Drought assistance from USDA for some Iowa farmers

The drought conditions are catching the attention of Iowa Governor Terry Branstad.

Branstad talked about how the drought is affecting his state during a stop in Fort Madison.

He said he remembers quite well the droughts that hit the Hawkeye state back in the 1980s and he wants to make sure assistance is available to those farmers who are getting hit hard by the dry conditions.

"Crop insurance will help, but we need to start at the local level as to assistance, move to the state level and finally see what help will be at the federal level for those farmers whose crops are under stress from the drought," Branstad said.

Besides the concern with the corn and soybean crops, Branstad said there is also concern with those producers who are raising livestock.

"I knew knew what to expect.

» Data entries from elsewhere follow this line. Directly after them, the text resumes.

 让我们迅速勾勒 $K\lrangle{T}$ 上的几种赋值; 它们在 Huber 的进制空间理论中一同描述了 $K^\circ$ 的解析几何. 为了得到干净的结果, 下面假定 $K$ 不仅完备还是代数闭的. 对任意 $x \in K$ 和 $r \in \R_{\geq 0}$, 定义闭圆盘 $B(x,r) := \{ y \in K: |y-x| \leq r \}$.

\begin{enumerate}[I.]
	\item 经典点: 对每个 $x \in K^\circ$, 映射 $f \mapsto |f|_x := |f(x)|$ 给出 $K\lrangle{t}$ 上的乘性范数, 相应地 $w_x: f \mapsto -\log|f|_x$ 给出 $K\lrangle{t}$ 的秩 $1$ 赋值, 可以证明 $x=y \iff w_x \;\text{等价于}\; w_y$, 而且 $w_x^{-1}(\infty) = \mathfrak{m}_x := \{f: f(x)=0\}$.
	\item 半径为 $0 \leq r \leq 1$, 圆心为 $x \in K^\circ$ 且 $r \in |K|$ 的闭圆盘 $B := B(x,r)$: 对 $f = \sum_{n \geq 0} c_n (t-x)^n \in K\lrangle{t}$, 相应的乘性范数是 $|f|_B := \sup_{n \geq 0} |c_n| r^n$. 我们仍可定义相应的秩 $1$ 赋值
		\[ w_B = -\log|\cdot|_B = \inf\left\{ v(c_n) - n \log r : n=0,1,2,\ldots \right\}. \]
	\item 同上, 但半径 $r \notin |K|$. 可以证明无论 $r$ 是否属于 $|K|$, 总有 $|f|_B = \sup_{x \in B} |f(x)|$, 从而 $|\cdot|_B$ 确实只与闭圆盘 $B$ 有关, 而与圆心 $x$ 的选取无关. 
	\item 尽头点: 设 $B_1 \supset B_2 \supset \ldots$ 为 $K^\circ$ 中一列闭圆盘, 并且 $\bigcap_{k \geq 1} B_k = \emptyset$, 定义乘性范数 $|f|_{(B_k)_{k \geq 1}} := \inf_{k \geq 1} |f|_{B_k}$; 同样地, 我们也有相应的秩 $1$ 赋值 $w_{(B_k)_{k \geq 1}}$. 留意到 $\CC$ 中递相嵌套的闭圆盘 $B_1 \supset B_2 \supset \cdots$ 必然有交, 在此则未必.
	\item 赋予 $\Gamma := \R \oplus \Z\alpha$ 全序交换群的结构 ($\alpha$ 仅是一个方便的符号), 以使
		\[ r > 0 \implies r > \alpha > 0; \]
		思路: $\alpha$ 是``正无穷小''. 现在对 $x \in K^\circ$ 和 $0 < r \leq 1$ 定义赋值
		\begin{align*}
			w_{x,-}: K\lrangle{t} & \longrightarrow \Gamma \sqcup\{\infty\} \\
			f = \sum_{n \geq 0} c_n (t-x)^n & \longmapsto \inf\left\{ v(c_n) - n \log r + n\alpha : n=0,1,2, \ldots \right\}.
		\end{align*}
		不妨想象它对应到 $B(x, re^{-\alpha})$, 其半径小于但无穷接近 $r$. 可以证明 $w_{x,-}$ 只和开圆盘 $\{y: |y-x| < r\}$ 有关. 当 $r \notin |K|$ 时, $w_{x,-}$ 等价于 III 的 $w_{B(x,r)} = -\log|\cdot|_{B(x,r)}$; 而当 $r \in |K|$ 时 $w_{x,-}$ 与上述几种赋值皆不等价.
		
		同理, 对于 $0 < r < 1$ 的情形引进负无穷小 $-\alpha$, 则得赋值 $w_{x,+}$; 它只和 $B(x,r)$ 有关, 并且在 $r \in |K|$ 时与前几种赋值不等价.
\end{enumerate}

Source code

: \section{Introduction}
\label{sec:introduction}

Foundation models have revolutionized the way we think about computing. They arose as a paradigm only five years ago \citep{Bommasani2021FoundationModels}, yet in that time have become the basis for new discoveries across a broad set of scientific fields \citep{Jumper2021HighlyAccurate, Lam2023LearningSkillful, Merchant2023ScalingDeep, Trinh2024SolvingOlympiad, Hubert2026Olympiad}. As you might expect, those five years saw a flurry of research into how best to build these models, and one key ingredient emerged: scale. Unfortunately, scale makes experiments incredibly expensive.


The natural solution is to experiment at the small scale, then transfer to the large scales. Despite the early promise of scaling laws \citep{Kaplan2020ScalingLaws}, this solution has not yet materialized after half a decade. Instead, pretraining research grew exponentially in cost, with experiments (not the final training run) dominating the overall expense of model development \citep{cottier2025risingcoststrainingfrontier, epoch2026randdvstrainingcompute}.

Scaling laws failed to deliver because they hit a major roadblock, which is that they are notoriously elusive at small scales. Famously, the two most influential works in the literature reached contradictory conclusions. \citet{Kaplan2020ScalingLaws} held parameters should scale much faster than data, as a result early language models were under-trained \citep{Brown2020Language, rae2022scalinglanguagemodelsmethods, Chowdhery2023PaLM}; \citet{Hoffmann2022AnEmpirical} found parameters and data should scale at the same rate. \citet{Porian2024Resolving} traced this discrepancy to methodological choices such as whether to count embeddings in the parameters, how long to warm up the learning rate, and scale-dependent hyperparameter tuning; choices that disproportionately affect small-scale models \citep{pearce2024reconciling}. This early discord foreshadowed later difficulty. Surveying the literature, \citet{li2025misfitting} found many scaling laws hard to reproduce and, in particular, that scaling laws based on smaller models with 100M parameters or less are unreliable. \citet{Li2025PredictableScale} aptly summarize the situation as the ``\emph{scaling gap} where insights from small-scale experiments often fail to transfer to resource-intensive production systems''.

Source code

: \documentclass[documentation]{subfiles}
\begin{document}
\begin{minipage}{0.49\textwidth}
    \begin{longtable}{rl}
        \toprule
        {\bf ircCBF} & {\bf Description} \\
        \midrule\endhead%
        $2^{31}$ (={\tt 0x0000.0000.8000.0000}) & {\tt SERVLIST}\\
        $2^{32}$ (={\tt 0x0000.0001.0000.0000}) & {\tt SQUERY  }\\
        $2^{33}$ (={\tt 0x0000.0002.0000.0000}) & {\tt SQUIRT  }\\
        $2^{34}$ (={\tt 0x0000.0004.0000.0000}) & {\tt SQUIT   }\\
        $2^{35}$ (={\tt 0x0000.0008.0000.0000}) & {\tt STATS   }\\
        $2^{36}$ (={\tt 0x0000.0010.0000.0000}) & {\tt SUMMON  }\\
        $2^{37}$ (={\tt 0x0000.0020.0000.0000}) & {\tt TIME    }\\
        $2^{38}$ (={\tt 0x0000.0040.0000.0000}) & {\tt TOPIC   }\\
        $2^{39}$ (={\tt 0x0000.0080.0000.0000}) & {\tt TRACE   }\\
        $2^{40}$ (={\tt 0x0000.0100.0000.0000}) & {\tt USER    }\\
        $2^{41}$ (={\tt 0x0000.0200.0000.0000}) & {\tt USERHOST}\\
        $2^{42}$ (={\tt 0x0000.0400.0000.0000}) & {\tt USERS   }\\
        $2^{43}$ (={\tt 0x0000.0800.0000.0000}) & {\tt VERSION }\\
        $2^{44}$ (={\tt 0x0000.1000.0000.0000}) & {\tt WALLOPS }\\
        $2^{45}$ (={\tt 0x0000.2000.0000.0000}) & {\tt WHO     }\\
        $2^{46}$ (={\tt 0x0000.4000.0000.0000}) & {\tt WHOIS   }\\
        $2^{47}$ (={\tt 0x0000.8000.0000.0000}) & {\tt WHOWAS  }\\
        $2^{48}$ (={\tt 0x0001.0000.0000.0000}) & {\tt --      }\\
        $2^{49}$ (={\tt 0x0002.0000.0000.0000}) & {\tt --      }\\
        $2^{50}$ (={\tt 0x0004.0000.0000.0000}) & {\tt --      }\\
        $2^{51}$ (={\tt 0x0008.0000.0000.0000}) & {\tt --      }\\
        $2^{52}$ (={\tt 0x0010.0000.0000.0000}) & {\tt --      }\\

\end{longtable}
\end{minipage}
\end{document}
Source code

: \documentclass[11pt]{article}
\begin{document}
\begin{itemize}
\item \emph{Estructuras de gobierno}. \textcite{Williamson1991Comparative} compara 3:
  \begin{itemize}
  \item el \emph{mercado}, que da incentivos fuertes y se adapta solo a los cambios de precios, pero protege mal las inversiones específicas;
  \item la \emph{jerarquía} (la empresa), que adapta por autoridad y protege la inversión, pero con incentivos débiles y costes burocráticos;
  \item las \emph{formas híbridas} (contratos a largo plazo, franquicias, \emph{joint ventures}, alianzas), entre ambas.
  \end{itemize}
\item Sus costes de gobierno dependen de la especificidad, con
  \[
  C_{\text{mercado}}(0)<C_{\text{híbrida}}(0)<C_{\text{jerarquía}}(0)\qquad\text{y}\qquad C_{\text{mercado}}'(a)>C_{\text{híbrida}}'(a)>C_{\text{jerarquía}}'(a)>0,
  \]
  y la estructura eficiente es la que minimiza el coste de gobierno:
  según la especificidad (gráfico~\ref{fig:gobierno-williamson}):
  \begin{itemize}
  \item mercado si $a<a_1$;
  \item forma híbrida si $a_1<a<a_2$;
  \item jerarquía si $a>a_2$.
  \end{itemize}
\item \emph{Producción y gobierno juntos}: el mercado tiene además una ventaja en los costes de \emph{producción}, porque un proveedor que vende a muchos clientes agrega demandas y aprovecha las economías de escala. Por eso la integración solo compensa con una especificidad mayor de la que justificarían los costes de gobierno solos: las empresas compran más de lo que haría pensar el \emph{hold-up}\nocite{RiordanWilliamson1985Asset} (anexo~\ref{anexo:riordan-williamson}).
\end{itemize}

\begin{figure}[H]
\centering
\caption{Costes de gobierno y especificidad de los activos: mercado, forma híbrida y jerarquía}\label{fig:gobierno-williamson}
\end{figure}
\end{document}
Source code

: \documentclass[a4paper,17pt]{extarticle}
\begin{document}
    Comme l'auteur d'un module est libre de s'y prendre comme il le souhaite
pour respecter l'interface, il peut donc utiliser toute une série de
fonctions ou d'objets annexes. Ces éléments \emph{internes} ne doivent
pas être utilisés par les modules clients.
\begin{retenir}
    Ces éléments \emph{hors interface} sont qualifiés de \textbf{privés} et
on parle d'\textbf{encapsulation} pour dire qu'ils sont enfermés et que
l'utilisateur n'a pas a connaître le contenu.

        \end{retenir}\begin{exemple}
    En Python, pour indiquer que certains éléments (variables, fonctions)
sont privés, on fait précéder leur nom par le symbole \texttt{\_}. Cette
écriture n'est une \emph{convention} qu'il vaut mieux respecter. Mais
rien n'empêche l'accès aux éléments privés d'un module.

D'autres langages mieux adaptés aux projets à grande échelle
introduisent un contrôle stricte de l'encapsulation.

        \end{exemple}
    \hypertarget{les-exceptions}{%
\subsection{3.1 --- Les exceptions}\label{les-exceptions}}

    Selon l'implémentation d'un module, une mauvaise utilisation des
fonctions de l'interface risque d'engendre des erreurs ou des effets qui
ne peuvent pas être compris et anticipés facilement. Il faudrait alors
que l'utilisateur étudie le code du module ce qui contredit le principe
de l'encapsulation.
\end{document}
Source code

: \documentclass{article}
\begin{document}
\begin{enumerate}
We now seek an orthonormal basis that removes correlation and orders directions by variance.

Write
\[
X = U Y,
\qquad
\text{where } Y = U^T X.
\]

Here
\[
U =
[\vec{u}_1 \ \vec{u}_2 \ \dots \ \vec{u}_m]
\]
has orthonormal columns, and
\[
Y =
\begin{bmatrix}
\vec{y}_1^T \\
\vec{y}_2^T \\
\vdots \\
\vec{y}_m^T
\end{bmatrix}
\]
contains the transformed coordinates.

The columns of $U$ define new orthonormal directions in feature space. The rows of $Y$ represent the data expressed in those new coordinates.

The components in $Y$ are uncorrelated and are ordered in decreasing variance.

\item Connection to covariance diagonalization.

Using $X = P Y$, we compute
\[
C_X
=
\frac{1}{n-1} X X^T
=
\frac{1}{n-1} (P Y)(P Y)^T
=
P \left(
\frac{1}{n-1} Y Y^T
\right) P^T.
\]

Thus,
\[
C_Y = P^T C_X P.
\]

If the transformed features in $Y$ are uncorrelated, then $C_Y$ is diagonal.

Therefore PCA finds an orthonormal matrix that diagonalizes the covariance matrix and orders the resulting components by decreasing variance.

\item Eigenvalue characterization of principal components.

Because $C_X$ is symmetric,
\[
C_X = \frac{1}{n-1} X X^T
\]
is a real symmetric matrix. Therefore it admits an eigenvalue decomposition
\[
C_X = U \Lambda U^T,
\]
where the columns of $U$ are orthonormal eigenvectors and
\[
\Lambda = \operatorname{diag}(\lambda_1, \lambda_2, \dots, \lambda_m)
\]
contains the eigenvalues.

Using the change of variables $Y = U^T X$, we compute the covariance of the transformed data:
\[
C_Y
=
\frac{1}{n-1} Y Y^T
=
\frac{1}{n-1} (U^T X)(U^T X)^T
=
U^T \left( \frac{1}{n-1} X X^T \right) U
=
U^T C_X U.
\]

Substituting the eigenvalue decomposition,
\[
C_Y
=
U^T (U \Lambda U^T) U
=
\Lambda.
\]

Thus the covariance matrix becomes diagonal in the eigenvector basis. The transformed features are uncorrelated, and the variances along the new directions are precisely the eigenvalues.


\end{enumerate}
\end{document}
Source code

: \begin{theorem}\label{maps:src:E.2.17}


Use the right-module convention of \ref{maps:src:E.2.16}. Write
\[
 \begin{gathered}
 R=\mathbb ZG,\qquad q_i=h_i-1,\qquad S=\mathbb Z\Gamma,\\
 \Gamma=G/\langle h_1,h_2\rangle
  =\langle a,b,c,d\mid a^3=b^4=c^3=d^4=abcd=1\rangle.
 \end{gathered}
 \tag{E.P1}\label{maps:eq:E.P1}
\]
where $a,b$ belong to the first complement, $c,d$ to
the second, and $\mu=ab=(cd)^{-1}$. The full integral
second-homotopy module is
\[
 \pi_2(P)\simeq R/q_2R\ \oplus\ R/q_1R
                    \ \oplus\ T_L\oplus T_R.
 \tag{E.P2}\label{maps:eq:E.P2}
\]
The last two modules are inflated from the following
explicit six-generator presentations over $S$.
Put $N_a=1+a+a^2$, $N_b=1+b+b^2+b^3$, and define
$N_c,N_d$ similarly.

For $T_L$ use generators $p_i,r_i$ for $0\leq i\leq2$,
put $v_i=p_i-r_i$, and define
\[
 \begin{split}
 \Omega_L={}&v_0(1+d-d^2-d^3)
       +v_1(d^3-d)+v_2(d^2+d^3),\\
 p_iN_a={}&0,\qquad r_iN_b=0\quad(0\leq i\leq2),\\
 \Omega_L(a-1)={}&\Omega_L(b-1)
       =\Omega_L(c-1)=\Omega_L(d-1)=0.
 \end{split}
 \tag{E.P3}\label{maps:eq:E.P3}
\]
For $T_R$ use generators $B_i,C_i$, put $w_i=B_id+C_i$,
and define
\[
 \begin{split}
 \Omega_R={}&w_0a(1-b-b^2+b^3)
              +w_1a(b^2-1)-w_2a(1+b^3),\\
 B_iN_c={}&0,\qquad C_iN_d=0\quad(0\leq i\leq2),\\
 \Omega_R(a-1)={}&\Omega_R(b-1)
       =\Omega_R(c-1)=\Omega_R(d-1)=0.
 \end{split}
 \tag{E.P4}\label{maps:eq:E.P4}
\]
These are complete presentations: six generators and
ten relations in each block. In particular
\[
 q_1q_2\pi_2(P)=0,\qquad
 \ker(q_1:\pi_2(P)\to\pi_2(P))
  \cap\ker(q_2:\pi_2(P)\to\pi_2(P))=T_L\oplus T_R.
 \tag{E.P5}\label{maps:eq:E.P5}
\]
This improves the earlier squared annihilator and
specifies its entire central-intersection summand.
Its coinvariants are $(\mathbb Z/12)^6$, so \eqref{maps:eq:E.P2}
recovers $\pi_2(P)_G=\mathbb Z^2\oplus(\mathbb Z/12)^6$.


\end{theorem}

I was governor back in the 1980s when the drought hit in 83 and 88. The bigger picture is the price of corn and soybeans and how that is going to affect the cattle and hog farmers," Branstad said. He also made reference to the lack of a current federal farm bill that would also help some livestock producers during this drought.

As the governor was talking with the Rotary Club in Fort Madison, the U.S. Department of Agriculture issued a disaster declaration for the 10 Iowa counties that border the State of Missouri. That means those farmers will now be eligible to get low interest loans from the federal government as well as other assistance from the Farm Service Agency.

Branstad also said he's travelled the state for the last few weeks and that Eastern Iowa from Dubuque and Jackson counties as far south to Lee county, a majority crops are showing signs of stress due to the drought.